„Vision & Darstellung“

führt alle Aspekte des projektbezogenen Entwurfs- und Visualisierungsprozesses innerhalb eines einzigen Entwurfsprojektes zusammen.

 


Die Konzeption eines Raumes, eines räumlichen Clusters oder einer raumkonstituierenden Installation beinhaltet die Anwendung kreativer Techniken zur assoziativen Ideenfindung; Funktionsskizzen, atmosphärische Skizzen, Proportionsskizzen; Grundrisse, Schnitte und Ansichten; Arbeitsmodell bzw. digitales Modelling; die Entwurfsevaluation nach funktionalen, atmosphärischen und wahrnehmungspsychologischen Gesichtspunkten; die Interaktion von Perspektive und Drei-Tafel-Projektion; Modellbau und Lichtsimulation; digitale Weiterverarbeitung; strukturelle, konzeptionelle und grafische Aufbereitung; und letztlich die persönliche Gesamtpräsentation samt grafischer Dokumentation des Entwurfsprojektes und argumentativem, dialektischem Diskurs. Unterstützt werden die Focusprojekte durch Querschnittsvorlesungen.

Titel

Vision & Darstellung:
"Der imaginierte Raum"

Fachprüfung

PstA

Fachsemester-Nr.

Studiensemester 2

Eingangsvoraussetzungen

Focus-Praktikum/
Focus-Projekt-Seminar

Workload

540 Stunden

60 Stunden Präsenz

480 Stunden selbständige Übung

Credits

18

Studierende

16


Lernziele

Der Studierende entwickelt bzw. vertieft die Befähigung, mithilfe darstellerischer Mittel komplexe räumliche Konzeptionen zu generieren, stilistisch/ästhetisch aufgabenadäquat zu pointieren und funktional zu optimieren.

Das individuelle Persönlichkeitsprofil wird als Mittelpunkt und ideeller Träger gestalterischen Schaffens gewürdigt und durch bewusste Arbeit an Darstellungsstilistik, Auftreten, Diskurs- und Kommunikationsverhalten in die Lage versetzt, zu inneren und äußeren Haltungen zu gelangen.

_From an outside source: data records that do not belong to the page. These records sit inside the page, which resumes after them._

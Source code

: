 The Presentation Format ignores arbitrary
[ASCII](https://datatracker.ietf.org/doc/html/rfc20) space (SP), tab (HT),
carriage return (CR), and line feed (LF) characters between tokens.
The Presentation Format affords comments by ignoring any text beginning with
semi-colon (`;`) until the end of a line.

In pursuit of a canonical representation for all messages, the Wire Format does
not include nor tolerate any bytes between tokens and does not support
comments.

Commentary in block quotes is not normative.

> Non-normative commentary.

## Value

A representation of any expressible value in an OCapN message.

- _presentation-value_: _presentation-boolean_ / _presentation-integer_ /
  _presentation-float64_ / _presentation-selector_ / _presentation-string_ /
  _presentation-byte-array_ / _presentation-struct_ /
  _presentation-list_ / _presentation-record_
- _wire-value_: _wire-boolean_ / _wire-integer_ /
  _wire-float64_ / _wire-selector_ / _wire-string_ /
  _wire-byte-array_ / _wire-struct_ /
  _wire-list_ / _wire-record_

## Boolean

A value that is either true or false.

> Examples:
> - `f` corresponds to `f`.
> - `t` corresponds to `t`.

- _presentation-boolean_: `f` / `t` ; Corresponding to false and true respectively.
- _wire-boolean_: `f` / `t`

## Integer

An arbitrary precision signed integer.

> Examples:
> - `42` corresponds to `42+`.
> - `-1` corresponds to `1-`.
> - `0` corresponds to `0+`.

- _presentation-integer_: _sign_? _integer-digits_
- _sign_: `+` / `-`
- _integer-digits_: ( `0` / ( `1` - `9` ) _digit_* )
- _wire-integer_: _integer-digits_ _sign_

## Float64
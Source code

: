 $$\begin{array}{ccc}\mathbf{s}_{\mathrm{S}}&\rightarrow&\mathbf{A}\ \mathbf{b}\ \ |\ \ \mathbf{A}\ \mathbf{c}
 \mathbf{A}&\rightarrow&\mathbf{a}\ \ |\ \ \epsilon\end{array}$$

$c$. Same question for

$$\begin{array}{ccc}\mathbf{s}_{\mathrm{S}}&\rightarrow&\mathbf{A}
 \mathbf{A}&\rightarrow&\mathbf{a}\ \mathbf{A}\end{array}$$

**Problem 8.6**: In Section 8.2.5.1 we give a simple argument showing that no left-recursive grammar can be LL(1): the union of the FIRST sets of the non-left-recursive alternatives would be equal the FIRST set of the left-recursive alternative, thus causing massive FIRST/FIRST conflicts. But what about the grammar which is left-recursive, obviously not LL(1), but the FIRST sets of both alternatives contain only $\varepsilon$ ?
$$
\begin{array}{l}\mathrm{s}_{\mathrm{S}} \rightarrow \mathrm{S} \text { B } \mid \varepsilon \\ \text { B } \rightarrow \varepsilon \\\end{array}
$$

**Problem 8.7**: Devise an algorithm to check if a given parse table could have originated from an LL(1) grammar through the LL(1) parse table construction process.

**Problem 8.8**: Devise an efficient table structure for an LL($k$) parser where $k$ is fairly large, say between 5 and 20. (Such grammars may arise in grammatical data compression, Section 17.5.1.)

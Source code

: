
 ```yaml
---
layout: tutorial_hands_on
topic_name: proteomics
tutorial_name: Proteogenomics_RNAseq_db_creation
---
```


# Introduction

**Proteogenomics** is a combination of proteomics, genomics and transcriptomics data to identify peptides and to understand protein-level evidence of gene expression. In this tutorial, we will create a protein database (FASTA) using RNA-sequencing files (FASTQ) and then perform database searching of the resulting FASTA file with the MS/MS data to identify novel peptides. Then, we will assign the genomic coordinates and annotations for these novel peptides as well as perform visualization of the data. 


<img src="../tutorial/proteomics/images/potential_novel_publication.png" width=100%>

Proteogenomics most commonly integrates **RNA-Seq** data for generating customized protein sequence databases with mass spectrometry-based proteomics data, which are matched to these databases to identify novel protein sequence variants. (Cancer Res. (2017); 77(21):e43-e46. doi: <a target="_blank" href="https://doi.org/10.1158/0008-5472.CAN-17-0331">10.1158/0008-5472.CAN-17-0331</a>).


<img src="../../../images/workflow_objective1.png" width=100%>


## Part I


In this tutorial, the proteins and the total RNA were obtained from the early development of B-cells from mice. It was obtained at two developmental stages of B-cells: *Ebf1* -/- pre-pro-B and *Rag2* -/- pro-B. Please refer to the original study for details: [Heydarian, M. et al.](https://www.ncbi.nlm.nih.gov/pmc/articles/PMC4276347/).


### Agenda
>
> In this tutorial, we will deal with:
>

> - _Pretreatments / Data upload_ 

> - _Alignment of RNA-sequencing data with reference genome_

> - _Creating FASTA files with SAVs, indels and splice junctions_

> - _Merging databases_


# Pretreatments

Die Sensibilisierung für raumdramaturgische und szenografische Aspekte steht hierbei im Vordergrund und beantwortet die Notwendigkeit, Gestaltung ganzheitlich auf humane und soziale Bedürfnisse hin auszurichten; mit Lebensräumen Lebensbühnen zu schaffen.

Imaginationsfähigkeit, technische Methodik, Strukturiertheit der Entwurfsgenese, Teamverhalten, ästhetisches, organisatorisches und menschliches Urteilsvermögen und Verantwortungsempfinden werden reflektiert und weiterentwickelt.